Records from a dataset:
━━━━━━━━━━━━━━━━

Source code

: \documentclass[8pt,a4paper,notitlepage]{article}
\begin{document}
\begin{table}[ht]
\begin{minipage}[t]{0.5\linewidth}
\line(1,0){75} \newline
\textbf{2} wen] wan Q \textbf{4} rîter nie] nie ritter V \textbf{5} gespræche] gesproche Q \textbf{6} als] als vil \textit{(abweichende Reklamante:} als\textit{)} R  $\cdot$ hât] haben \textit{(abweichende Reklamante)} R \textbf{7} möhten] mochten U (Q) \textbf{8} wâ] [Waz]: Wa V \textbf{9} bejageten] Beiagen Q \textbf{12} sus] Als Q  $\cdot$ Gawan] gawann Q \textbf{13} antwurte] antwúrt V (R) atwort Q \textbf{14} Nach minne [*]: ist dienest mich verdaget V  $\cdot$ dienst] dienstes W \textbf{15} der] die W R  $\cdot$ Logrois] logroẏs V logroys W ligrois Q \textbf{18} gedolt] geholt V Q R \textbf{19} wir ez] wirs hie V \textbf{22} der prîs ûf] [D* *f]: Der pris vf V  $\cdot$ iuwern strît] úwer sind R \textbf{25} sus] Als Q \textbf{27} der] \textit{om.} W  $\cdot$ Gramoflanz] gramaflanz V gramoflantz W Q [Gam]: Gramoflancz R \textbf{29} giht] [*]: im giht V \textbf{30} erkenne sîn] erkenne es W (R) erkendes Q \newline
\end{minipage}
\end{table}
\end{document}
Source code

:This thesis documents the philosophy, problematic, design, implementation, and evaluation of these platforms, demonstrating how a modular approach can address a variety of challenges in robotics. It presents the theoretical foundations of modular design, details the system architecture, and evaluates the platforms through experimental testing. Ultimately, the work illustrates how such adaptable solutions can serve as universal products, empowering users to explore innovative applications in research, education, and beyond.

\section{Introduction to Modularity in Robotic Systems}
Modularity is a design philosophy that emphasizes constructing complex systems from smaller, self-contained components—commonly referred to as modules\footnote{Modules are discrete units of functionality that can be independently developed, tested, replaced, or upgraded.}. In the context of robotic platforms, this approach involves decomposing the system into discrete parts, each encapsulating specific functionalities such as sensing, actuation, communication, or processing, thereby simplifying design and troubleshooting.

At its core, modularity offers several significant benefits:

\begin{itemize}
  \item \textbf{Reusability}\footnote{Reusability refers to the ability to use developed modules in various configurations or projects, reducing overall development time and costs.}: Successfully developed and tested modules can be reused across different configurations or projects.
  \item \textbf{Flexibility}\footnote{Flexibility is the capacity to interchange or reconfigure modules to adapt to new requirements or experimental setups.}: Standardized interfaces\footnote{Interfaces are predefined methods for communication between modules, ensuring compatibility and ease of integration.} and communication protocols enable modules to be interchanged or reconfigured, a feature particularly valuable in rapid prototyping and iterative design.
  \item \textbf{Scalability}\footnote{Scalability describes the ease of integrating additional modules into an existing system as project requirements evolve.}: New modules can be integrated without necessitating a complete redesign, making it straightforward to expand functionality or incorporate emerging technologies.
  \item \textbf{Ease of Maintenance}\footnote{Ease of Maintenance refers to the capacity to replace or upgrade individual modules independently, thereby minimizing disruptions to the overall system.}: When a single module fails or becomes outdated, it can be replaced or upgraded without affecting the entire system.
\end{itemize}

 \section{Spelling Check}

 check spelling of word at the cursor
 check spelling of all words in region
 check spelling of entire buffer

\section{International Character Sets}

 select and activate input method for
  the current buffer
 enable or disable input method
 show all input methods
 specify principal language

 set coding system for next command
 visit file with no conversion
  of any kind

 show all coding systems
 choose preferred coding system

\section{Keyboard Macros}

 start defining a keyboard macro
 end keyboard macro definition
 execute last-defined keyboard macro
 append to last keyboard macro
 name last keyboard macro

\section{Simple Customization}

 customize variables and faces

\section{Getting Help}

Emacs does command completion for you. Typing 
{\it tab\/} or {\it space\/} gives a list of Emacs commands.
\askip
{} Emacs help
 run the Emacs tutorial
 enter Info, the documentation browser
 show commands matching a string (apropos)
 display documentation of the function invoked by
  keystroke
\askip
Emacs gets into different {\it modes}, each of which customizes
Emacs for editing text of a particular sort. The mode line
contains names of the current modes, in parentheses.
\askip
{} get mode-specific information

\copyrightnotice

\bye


━━━━━━━━━━━━━━━━

## Assignment
Check each line above for the string "entire" and copy every line that has it.

## Answer for this exercise
  \item \textbf{Ease of Maintenance}\footnote{Ease of Maintenance refers to the capacity to replace or upgrade individual modules independently, thereby minimizing disruptions to the overall system.}: When a single module fails or becomes outdated, it can be replaced or upgraded without affecting the entire system.
 check spelling of entire buffer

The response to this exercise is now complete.